- WHAT YOU SHOULD DO -
Go through the entries and copy every one exactly.
━━━━━ DATASET ENTRIES ━━━━━
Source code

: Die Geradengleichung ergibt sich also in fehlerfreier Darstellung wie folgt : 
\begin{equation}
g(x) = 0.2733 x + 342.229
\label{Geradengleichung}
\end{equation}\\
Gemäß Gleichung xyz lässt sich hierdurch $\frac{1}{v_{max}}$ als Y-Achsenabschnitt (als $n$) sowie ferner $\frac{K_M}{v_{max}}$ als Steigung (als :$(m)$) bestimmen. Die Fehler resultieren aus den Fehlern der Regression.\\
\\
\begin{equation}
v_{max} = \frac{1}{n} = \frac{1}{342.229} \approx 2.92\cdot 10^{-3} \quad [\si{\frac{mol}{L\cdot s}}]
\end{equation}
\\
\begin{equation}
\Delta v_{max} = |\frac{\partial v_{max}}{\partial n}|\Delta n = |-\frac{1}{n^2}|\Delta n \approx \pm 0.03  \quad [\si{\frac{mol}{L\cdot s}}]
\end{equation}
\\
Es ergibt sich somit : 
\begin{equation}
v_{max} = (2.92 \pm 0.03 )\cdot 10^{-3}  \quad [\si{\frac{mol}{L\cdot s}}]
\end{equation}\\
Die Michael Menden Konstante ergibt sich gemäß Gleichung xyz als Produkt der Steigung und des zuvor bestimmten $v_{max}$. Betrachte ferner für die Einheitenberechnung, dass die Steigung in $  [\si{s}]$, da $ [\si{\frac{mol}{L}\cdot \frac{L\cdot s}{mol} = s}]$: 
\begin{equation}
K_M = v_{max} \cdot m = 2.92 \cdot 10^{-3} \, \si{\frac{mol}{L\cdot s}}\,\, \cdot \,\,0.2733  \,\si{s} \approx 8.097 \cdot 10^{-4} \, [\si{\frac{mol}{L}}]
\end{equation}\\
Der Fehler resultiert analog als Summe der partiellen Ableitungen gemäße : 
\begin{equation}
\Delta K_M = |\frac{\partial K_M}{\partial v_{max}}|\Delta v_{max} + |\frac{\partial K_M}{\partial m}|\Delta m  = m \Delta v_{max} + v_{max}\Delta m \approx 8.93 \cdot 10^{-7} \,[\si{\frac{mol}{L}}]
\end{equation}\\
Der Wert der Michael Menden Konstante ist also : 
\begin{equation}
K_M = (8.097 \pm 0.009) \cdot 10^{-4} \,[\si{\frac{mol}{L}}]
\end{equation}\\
━━━━━
- EXERCISE RESULT -
Source code

: Die Geradengleichung ergibt sich also in fehlerfreier Darstellung wie folgt : 
\begin{equation}
g(x) = 0.2733 x + 342.229
\label{Geradengleichung}
\end{equation}\\
Gemäß Gleichung xyz lässt sich hierdurch $\frac{1}{v_{max}}$ als Y-Achsenabschnitt (als $n$) sowie ferner $\frac{K_M}{v_{max}}$ als Steigung (als :$(m)$) bestimmen. Die Fehler resultieren aus den Fehlern der Regression.\\
\\
\begin{equation}
v_{max} = \frac{1}{n} = \frac{1}{342.229} \approx 2.92\cdot 10^{-3} \quad [\si{\frac{mol}{L\cdot s}}]
\end{equation}
\\
\begin{equation}
\Delta v_{max} = |\frac{\partial v_{max}}{\partial n}|\Delta n = |-\frac{1}{n^2}|\Delta n \approx \pm 0.03  \quad [\si{\frac{mol}{L\cdot s}}]
\end{equation}
\\
Es ergibt sich somit : 
\begin{equation}
v_{max} = (2.92 \pm 0.03 )\cdot 10^{-3}  \quad [\si{\frac{mol}{L\cdot s}}]
\end{equation}\\
Die Michael Menden Konstante ergibt sich gemäß Gleichung xyz als Produkt der Steigung und des zuvor bestimmten $v_{max}$. Betrachte ferner für die Einheitenberechnung, dass die Steigung in $  [\si{s}]$, da $ [\si{\frac{mol}{L}\cdot \frac{L\cdot s}{mol} = s}]$: 
\begin{equation}
K_M = v_{max} \cdot m = 2.92 \cdot 10^{-3} \, \si{\frac{mol}{L\cdot s}}\,\, \cdot \,\,0.2733  \,\si{s} \approx 8.097 \cdot 10^{-4} \, [\si{\frac{mol}{L}}]
\end{equation}\\
Der Fehler resultiert analog als Summe der partiellen Ableitungen gemäße : 
\begin{equation}
\Delta K_M = |\frac{\partial K_M}{\partial v_{max}}|\Delta v_{max} + |\frac{\partial K_M}{\partial m}|\Delta m  = m \Delta v_{max} + v_{max}\Delta m \approx 8.93 \cdot 10^{-7} \,[\si{\frac{mol}{L}}]
\end{equation}\\
Der Wert der Michael Menden Konstante ist also : 
\begin{equation}
K_M = (8.097 \pm 0.009) \cdot 10^{-4} \,[\si{\frac{mol}{L}}]
\end{equation}\\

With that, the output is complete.